L’étude montre que SCTLD est plus répandu dans les récifs plus proches des principaux ports commerciaux, laissant penser que le trafic maritime pourrait être impliqué. Elle note « une proportion croissante de colonies saines à mesure que la distance du port augmente et une plus grande proportion de colonies récemment mortes plus proches du port que plus éloignées », relève The Guardian.
Ce ne serait pas la première fois que les eaux de ballast sont impliquées dans la prolifération d’agents pathogènes et d’espèces exogènes. En effet, les navires pompent l’eau dans une partie du monde, puis la rejette dans une autre, peu importe les organismes qu’elle contient. C’est pourquoi une réglementation existe depuis 2017 : l’Organisation Maritime Internationale oblige les bateaux à lâcher leurs eaux de ballast à une distance d’au moins 200 milles marins de la terre la plus proche et à une profondeur d’au moins 200 mètres (source : Convention BWM sur la gestion des eaux de ballast).
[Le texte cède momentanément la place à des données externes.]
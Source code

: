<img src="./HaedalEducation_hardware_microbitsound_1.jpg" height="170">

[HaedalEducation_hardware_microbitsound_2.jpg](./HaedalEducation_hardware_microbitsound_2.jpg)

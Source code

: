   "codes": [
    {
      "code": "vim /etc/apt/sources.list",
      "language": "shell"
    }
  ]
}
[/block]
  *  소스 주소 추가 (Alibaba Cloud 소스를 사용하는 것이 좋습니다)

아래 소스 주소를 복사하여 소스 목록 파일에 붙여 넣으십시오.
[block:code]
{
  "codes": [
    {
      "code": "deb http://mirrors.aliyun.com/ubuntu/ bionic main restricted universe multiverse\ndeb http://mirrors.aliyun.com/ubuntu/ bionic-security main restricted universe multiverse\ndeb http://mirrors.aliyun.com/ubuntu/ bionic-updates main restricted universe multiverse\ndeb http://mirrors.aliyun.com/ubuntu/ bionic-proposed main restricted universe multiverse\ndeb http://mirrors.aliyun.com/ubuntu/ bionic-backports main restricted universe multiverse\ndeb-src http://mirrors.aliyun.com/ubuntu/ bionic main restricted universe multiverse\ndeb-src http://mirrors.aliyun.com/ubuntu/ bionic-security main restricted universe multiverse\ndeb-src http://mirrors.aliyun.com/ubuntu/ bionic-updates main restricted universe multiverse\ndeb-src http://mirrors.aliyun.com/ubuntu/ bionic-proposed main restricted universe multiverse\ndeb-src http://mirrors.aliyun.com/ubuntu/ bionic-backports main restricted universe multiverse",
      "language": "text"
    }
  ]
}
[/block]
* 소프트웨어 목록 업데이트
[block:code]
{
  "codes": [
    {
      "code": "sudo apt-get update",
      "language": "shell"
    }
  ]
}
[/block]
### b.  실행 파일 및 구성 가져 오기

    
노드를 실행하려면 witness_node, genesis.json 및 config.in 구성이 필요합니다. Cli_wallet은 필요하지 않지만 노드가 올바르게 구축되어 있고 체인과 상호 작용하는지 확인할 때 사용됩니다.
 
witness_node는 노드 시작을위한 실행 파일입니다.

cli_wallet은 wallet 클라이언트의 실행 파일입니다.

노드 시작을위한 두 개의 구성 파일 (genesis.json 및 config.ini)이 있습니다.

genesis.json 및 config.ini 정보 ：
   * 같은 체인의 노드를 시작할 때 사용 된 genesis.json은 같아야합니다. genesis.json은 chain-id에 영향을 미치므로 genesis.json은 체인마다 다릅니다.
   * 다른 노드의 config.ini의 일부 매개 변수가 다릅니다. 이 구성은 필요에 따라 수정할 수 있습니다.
Mais est-ce suffisant ?
Plus mortelle et plus rapide
Les signes de cette maladie sont visibles. Lorsqu’une colonie est touchée, les coraux présentent des lésions caractéristiques. Celles-ci montrent clairement des pertes de tissus laissant à la place des traces plus sombres ou plus claires qui se dégradent avec le temps.
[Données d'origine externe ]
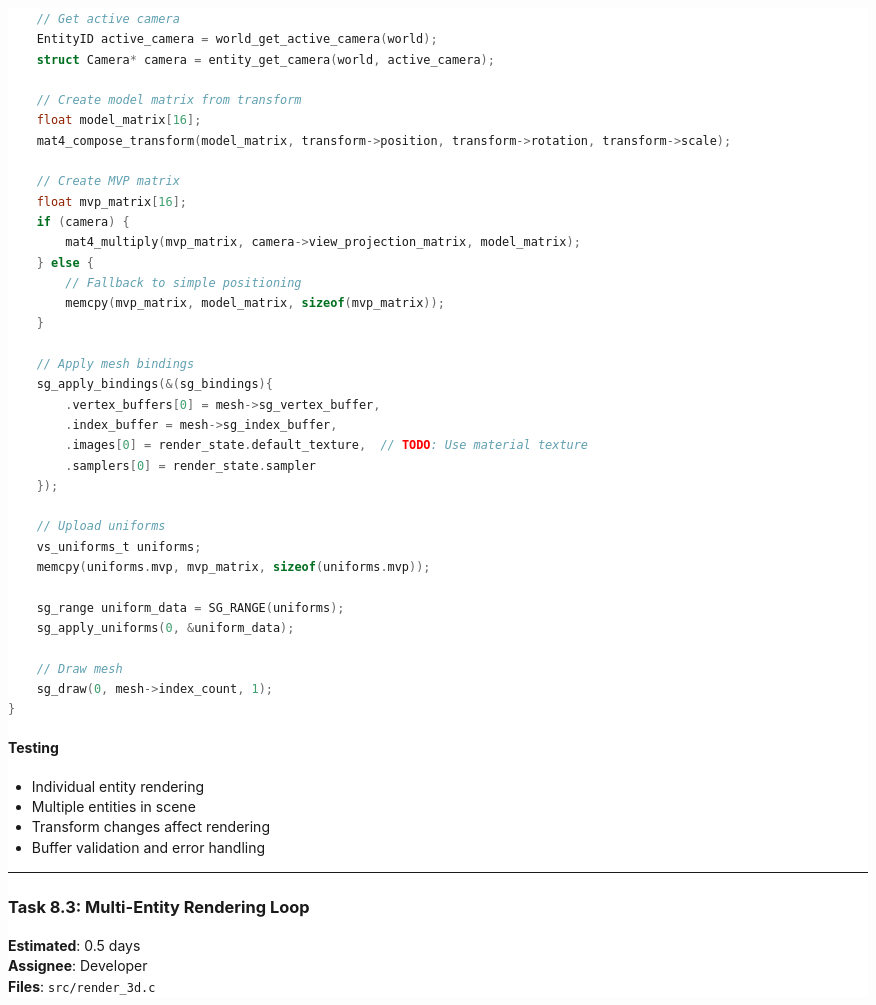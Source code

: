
 ```c
    // Get active camera
    EntityID active_camera = world_get_active_camera(world);
    struct Camera* camera = entity_get_camera(world, active_camera);
    
    // Create model matrix from transform
    float model_matrix[16];
    mat4_compose_transform(model_matrix, transform->position, transform->rotation, transform->scale);
    
    // Create MVP matrix
    float mvp_matrix[16];
    if (camera) {
        mat4_multiply(mvp_matrix, camera->view_projection_matrix, model_matrix);
    } else {
        // Fallback to simple positioning
        memcpy(mvp_matrix, model_matrix, sizeof(mvp_matrix));
    }

    // Apply mesh bindings
    sg_apply_bindings(&(sg_bindings){
        .vertex_buffers[0] = mesh->sg_vertex_buffer,
        .index_buffer = mesh->sg_index_buffer,
        .images[0] = render_state.default_texture,  // TODO: Use material texture
        .samplers[0] = render_state.sampler
    });

    // Upload uniforms
    vs_uniforms_t uniforms;
    memcpy(uniforms.mvp, mvp_matrix, sizeof(uniforms.mvp));
    
    sg_range uniform_data = SG_RANGE(uniforms);
    sg_apply_uniforms(0, &uniform_data);

    // Draw mesh
    sg_draw(0, mesh->index_count, 1);
}
```

#### Testing
- Individual entity rendering
- Multiple entities in scene
- Transform changes affect rendering
- Buffer validation and error handling

---

### Task 8.3: Multi-Entity Rendering Loop
**Estimated**: 0.5 days  
**Assignee**: Developer  
**Files**: `src/render_3d.c`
De nombreuses zones géographiques sont désormais touchées un peu partout dans les Caraïbes et aux Antilles. La présence de cette maladie a ainsi été confirmée sur des récifs coralliens de Martinique, de Guadeloupe, de Sainte-Lucie, de République Dominicaine, du Mexique, de Jamaïque, des Bahamas, de Porto Rico, du Honduras, du Belize, des Iles Vierges, etc. Au total, une vingtaine de pays sont touchés. Les Antilles françaises sont concernées depuis l’été 2020.
En Floride où elle est apparue, SCTLD a déjà causé des ravages avec une perte de près de 30 % de la densité des récifs coralliens et +60 % de perte de tissus vivants constatée. Au Mexique, aussi, la maladie se propage avec 40 % des récifs qui avaient au moins 10 % de coraux infectés.
Sans action, cette maladie est mortelle dans la plupart des cas. Mais les coraux infectés semblent bien réagir à un traitement antibiotique : il faut administrer de l’amoxicilline directement sur les coraux. Une opération fastidieuse au regard de la vitesse de propagation de la maladie. Mieux vaut donc plutôt en déterminer – et en éliminer – les causes en amont. « Prévenir que guérir », comme dit le dicton.
Les espèces de coraux les plus menacés
Un récif corallien se compose de différentes espèces de coraux qui sont, pour rappel, des animaux carnivores. Heureuse nouvelle, s’il en est une, SCTLD ne tue pas toutes les espèces de coraux présentes aux Caraïbes. On estime qu’une vingtaine y serait sensible, ce qui représente tout de même près de la moitié de toutes les espèces identifiées, à savoir 45.
Parmi les coraux les plus exposés se trouvent (source) :
- le corail fleur (Eusmilia fastigiata),
- le corail méandreux (Meandrinameandrites),
- le corail cierge (Dentrogyracylindrus),
- le corail étoilé (Dichocoeniastokesii),
- les coraux cerveaux.
Pour aider les chercheurs à mieux comprendre cette maladie et identifier sa propagation, les plongeurs sont invités à prendre en photo les coraux qui semblent malades, noter le site de plongée, l’emplacement exact et la date et à envoyer ces informations à l’Agrra (Atlantic and Gulf Rapid Reef Assessment).